▸ **Your objective**
Copy each line of the data exactly. Leave nothing out.

[Data shown — start]

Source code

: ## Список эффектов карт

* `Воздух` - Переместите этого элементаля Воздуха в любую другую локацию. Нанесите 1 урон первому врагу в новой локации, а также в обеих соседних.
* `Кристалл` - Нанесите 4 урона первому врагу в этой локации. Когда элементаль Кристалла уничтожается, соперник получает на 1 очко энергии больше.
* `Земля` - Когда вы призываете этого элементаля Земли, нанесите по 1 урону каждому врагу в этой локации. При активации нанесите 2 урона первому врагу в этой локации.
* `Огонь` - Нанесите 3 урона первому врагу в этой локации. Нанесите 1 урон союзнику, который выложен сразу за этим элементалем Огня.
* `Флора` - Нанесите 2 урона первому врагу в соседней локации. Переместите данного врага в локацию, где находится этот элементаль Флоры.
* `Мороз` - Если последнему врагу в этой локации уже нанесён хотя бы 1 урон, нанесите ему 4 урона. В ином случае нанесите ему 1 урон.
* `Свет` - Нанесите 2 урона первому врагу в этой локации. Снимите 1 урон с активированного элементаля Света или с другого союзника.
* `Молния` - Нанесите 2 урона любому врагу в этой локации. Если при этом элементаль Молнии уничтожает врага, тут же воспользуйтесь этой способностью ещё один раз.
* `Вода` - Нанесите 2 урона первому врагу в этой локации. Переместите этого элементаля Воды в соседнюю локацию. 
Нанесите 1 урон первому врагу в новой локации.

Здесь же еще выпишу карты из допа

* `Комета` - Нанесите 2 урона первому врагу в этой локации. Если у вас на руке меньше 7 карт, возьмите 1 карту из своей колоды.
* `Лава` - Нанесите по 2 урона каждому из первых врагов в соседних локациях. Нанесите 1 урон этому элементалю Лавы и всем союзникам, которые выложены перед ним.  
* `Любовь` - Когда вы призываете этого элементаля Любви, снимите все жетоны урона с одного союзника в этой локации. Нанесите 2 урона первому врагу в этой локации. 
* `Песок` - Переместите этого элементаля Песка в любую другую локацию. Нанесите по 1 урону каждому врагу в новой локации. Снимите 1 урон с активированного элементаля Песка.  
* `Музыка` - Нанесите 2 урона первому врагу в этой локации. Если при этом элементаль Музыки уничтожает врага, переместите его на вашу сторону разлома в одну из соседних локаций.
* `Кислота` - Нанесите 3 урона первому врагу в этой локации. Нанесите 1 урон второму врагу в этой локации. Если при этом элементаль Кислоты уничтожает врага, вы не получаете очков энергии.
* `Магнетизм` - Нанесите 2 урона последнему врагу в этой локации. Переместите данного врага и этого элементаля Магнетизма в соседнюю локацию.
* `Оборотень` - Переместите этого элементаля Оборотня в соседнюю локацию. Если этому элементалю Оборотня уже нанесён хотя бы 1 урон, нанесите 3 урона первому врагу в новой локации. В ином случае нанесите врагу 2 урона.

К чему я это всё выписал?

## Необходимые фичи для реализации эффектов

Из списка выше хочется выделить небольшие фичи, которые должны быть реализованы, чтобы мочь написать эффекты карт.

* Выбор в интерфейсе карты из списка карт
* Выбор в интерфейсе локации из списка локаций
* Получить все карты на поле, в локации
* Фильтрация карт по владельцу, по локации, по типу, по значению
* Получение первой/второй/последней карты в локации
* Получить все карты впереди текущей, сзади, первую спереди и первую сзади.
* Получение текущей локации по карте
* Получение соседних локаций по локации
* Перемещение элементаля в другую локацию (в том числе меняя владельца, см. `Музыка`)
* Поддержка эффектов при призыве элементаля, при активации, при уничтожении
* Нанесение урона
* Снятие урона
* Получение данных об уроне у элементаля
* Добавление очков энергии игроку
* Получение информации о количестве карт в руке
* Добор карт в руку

[Data shown — finish]

▸ **Output below**
Source code

: ## Список эффектов карт

* `Воздух` - Переместите этого элементаля Воздуха в любую другую локацию. Нанесите 1 урон первому врагу в новой локации, а также в обеих соседних.
* `Кристалл` - Нанесите 4 урона первому врагу в этой локации. Когда элементаль Кристалла уничтожается, соперник получает на 1 очко энергии больше.
* `Земля` - Когда вы призываете этого элементаля Земли, нанесите по 1 урону каждому врагу в этой локации. При активации нанесите 2 урона первому врагу в этой локации.
* `Огонь` - Нанесите 3 урона первому врагу в этой локации. Нанесите 1 урон союзнику, который выложен сразу за этим элементалем Огня.
* `Флора` - Нанесите 2 урона первому врагу в соседней локации. Переместите данного врага в локацию, где находится этот элементаль Флоры.
* `Мороз` - Если последнему врагу в этой локации уже нанесён хотя бы 1 урон, нанесите ему 4 урона. В ином случае нанесите ему 1 урон.
* `Свет` - Нанесите 2 урона первому врагу в этой локации. Снимите 1 урон с активированного элементаля Света или с другого союзника.
* `Молния` - Нанесите 2 урона любому врагу в этой локации. Если при этом элементаль Молнии уничтожает врага, тут же воспользуйтесь этой способностью ещё один раз.
* `Вода` - Нанесите 2 урона первому врагу в этой локации. Переместите этого элементаля Воды в соседнюю локацию. 
Нанесите 1 урон первому врагу в новой локации.

Здесь же еще выпишу карты из допа

* `Комета` - Нанесите 2 урона первому врагу в этой локации. Если у вас на руке меньше 7 карт, возьмите 1 карту из своей колоды.
* `Лава` - Нанесите по 2 урона каждому из первых врагов в соседних локациях. Нанесите 1 урон этому элементалю Лавы и всем союзникам, которые выложены перед ним.  
* `Любовь` - Когда вы призываете этого элементаля Любви, снимите все жетоны урона с одного союзника в этой локации. Нанесите 2 урона первому врагу в этой локации. 
* `Песок` - Переместите этого элементаля Песка в любую другую локацию. Нанесите по 1 урону каждому врагу в новой локации. Снимите 1 урон с активированного элементаля Песка.  
* `Музыка` - Нанесите 2 урона первому врагу в этой локации. Если при этом элементаль Музыки уничтожает врага, переместите его на вашу сторону разлома в одну из соседних локаций.
* `Кислота` - Нанесите 3 урона первому врагу в этой локации. Нанесите 1 урон второму врагу в этой локации. Если при этом элементаль Кислоты уничтожает врага, вы не получаете очков энергии.
* `Магнетизм` - Нанесите 2 урона последнему врагу в этой локации. Переместите данного врага и этого элементаля Магнетизма в соседнюю локацию.
* `Оборотень` - Переместите этого элементаля Оборотня в соседнюю локацию. Если этому элементалю Оборотня уже нанесён хотя бы 1 урон, нанесите 3 урона первому врагу в новой локации. В ином случае нанесите врагу 2 урона.

К чему я это всё выписал?

## Необходимые фичи для реализации эффектов

Из списка выше хочется выделить небольшие фичи, которые должны быть реализованы, чтобы мочь написать эффекты карт.

* Выбор в интерфейсе карты из списка карт
* Выбор в интерфейсе локации из списка локаций
* Получить все карты на поле, в локации
* Фильтрация карт по владельцу, по локации, по типу, по значению
* Получение первой/второй/последней карты в локации
* Получить все карты впереди текущей, сзади, первую спереди и первую сзади.
* Получение текущей локации по карте
* Получение соседних локаций по локации
* Перемещение элементаля в другую локацию (в том числе меняя владельца, см. `Музыка`)
* Поддержка эффектов при призыве элементаля, при активации, при уничтожении
* Нанесение урона
* Снятие урона
* Получение данных об уроне у элементаля
* Добавление очков энергии игроку
* Получение информации о количестве карт в руке
* Добор карт в руку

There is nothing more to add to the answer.